24 Aralık 2010 Cuma

Noel Baba’dan İzmir İçin Dileklerimiz


Aralık ayının sonu geldiğinde Noel kutlamalarıyla karışan yeni yıl kutlamaları şehirleri rengarenk ışıklara boyar. İzmir’de de dünayadaki pek çok büyük şehir gibi meydanlar, işlek caddeler, mağaza vitrinleri rengarenk ışıklarla, süslerle donanır. Ofisler, evlerin balkonları da yeni yıl coşkusundan nasibini alır. Yeni yılın heyecanını yeni yıl konserleri, kermesler, defileler, yılsonu partileri 31 Aralık gününün akşamına kadar yükseltiyor. Yeni yıl için tutulan dileklerin listesi ise 1 Ocak 00.01’e dek uzayıp gidiyor.

2011 yılının gelişi İzmir’i ayrı bir kimlik olarak düşünürsek o kadar da ümit verici değil, tersine biraz buruk, biraz tatsız. Çünkü kentin kalbine giden yollar delik-deşik, bypass ameliyatının bitmesini bekliyor. Birçok cadde, sokak kapalı, yollar sokak arasından geçiyor, hemen her sokak başına “dönülmez levhası” konmuş. Ama yol tarifleri artık şöyle: dar sokağa gir, dönülmez denilen yerden dön, karşına araba çıkarsa sağa çek, bekle... Yollar yanında kaldırımlar da doğalgaz adına  paramparça, parklar bakımsız ve kedi-köpek tuvaleti haline gelmiş. Yeni açılan hızlı trendeki aksaklıklar bir nebze tazelenmiş umutları da kırmış. İşsizlik oranı özellikle üniversite mezunlarının belini bükmüş. Küçük ölçekli iş sahiplerinin içinden kurtulmaya çalıştıkları borç batağıyla ilgili beklentilerine de pek çıkış yok gibi gözüküyor. Bu umutsuzlukların yanında İzmir’in tüm ilçeleriyle ve merkeziyle bir turizm ve sanayi kenti olarak tanıtımı için çaba gösterenlerin sayısında şimdilik hissedilmeyen artış var. Farklı kanallardan kentin farklı yönlerini ön plana çıkarmayı amaçlayan ve dolayısıyla kente dünyanın dört bir yanından turistleri, çeşitli etkinliklerle işadamlarını, bilimadamlarını, sanatçıları getirmeyi amaçlayan birçok formül aranıyor. Bu arayışlar ve adı yeni konan projeler bile kentin canlanması için uğraşan insanların var olduğunu gösteriyor. Yani İzmir’i yeniden canlandıracak ve rekabet avantajını arttıracak umut ışıltıları yok, değil.

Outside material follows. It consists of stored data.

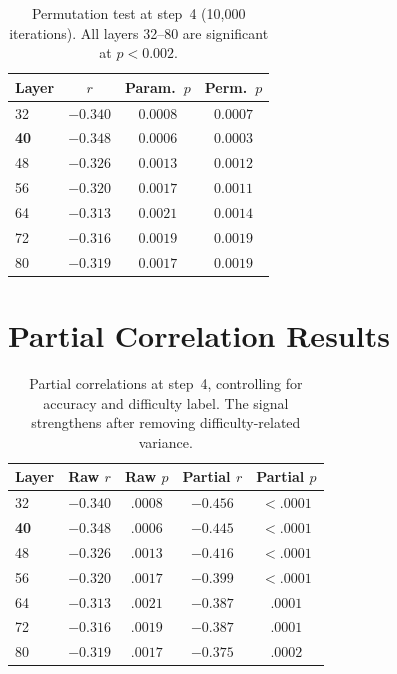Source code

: \documentclass{article}
\begin{document}
\begin{table}[ht]
\caption{Permutation test at step~4 (10{,}000 iterations). All layers 32--80 are significant at $p < 0.002$.}
\label{tab:permutation}
\centering
\small
\begin{tabular}{lccc}
\toprule
Layer & $r$ & Param.\ $p$ & Perm.\ $p$ \\
\midrule
32 & $-0.340$ & $0.0008$ & $0.0007$ \\
\textbf{40} & $\mathbf{-0.348}$ & $\mathbf{0.0006}$ & $\mathbf{0.0003}$ \\
48 & $-0.326$ & $0.0013$ & $0.0012$ \\
56 & $-0.320$ & $0.0017$ & $0.0011$ \\
64 & $-0.313$ & $0.0021$ & $0.0014$ \\
72 & $-0.316$ & $0.0019$ & $0.0019$ \\
80 & $-0.319$ & $0.0017$ & $0.0019$ \\
\bottomrule
\end{tabular}
\end{table}

\section{Partial Correlation Results}
\label{app:partial}

\begin{table}[ht]
\caption{Partial correlations at step~4, controlling for accuracy and difficulty label. The signal strengthens after removing difficulty-related variance.}
\label{tab:partial}
\centering
\small
\begin{tabular}{lcccc}
\toprule
Layer & Raw $r$ & Raw $p$ & Partial $r$ & Partial $p$ \\
\midrule
32 & $-0.340$ & $.0008$ & $-0.456$ & $< .0001$ \\
\textbf{40} & $\mathbf{-0.348}$ & $\mathbf{.0006}$ & $\mathbf{-0.445}$ & $\mathbf{< .0001}$ \\
48 & $-0.326$ & $.0013$ & $-0.416$ & $< .0001$ \\
56 & $-0.320$ & $.0017$ & $-0.399$ & $< .0001$ \\
64 & $-0.313$ & $.0021$ & $-0.387$ & $.0001$ \\
72 & $-0.316$ & $.0019$ & $-0.387$ & $.0001$ \\
80 & $-0.319$ & $.0017$ & $-0.375$ & $.0002$ \\
\bottomrule
\end{tabular}
\end{table}
\end{document}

Kentin kanayan yaralarına, delik deşik olan yüreğine rağmen yine de yeni yıldan İzmir için uzun bir dilekler listesi çıkarmak mümkün. Kırmızı kukuletalı tonton Noel Baba’dan 2011 yılı için neler isteyebiliriz?

-İzmir’in en azından yakın çevresinde daha iyi tanınmasını,

-Şehre daha çok turist gelmesini,

-Uluslararası spor karşılaşmalarının ve kültürel etkinliklerinin şehre renk katmasını,

-Yolların düzelmesini ve metronun tez vakitte açılmasını (Tezveren Dede, Aceleci Bacı ve Suzuz Dede’den istedik olmadı...),

-Denizin daha temiz olduğu, deniz sefasının yelkenlilerle, tekne yarışlarıyla artmasını,

-Bilinçsiz balık çiftliklerinin ve trol avcılarının balıkları tükenmemesini, denizi kirletmemesini ve İzmirlilerin de bol balık yiyip daha çok zihninin çalışmasını

-Üniversite ve SBS sınavları birincilerinin diğer şehirleri kıskandıracak kadar çok olmasını,

-Sporcuların kupalarla şehri onurlandırmasını,

-Sivil toplum örgütlerinin, aynı sektörde iş yapanların, akademisyenlerin biraraya gelerek kent kültürü ve eğitim konusunda işbirliği yapmasını,

-Sosyal medyada sesini duyurmaya çalışan İzmirlilerin sesini artık birilerinin duymasını,

-Güvenilir, sermayesi güçlü yeni iş sahalarının açılmasını ve işsizliğin azalmasını,

-Genel seçimlerde İzmir’e gönül vermiş milletvekillerinin seçilmesini,

-Deprem, sel, salgın hastalık, yangın gibi felaketlerin olmamasını isteyebiliriz.

Bu liste uzayabilir, peki sizin dilekleriniz neler?